I have an equilateral triangle with known coordinations of one vertex (a,b). I know that each side's length is t and the coordinations of the other vertexes (x1, y1), (x2, y2). There is another point (c, d) which creates with (a,b) a segment in length k that is perpendiculars to the opposite side of (a,b). I need to express x1, y1, x2 and y2 with the given parameters a, b, c, d, t and k.
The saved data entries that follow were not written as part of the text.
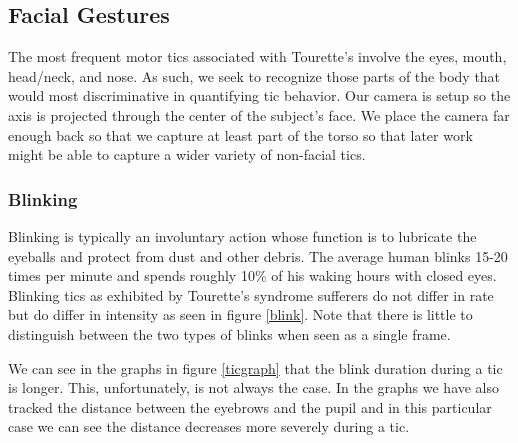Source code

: \documentclass[11pt]{article}
\begin{document}
\subsection{Facial Gestures}
The most frequent motor tics associated with Tourette's involve the eyes, mouth, head/neck, and nose\cite{ganos2015}. As such, we seek to recognize those parts of the body that would most discriminative in quantifying tic behavior. Our camera is setup so the axis is projected through the center of the subject's face. We place the camera far enough back so that we capture at least part of the torso so that later work might be able to capture a wider variety of non-facial tics.
\subsubsection{Blinking}
Blinking is typically an involuntary action whose function is to lubricate the eyeballs and protect from dust and other debris. The average human blinks 15-20 times per minute and spends roughly 10\% of his waking hours with closed eyes. Blinking tics as exhibited by Tourette's syndrome sufferers do not differ in rate but do differ in intensity as seen in figure \ref{blink}. Note that there is little to distinguish between the two types of blinks when seen as a single frame.

We can see in the graphs in figure \ref{ticgraph} that the blink duration during a tic is longer. This, unfortunately, is not always the case. In the graphs we have also tracked the distance between the eyebrows and the pupil and in this particular case we can see the distance decreases more severely during a tic.
\end{document}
I started with four equations: Because we have perpendicular segments, we can say that their slopes's product equals -1.
1)$$\frac{d-b}{a-b}= \frac{x2-x1}{y2-y1}$$ It is also known that the distance between each two vertexes is t, so expressing each side with the given coordinations gives us another three equations:
2) $$(a-x1)^2 + (b-y1)^2 = t^2$$ 3) $$(a-x2)^2 + (b-y2)^2 = t^2$$ 4) $$(x2-x1)^2 + (y2-y1)^2 = t^2$$
I tried solving the equation and got the following answers:
$$x1 = a-\frac{t(d-b+\sqrt{k^2-3(d-b)^2})}{2k}$$ $$y1 = b+\frac{t((d-b)\sqrt{k^2-3(d-b)^2}-(a-c)^2)}{2k(a-c)}$$ $$x2 = a+\frac{t(d-b-\sqrt{k^2-3(d-b)^2})}{2k}$$ $$y2 = b+\frac{t(2(d-b)(a-c)-(a-c)^2+(d-b)\sqrt{k^2-3(d-b)^2})}{2k(a-c)}$$
I tried to substitute some numbers for the parameters but the 3 vertexesdposent create an equilateral triangle.
I'll be really glad if you could help me. edit: still havnt figuered it out anyhelp will be welcome.
Say that we are given $A(a,b)$. Then as $AB=AC=BC=t$, $$C(a+t, b)$$ and $$B\left(a+\frac t2, b+\frac{t\sqrt3}4\right)$$ by Pythagoras, as the $x$-coordinate of $B$ is halfway between that of $A$ and $C$.
Can you do something similar if $B$ or $C$ was the given vertex?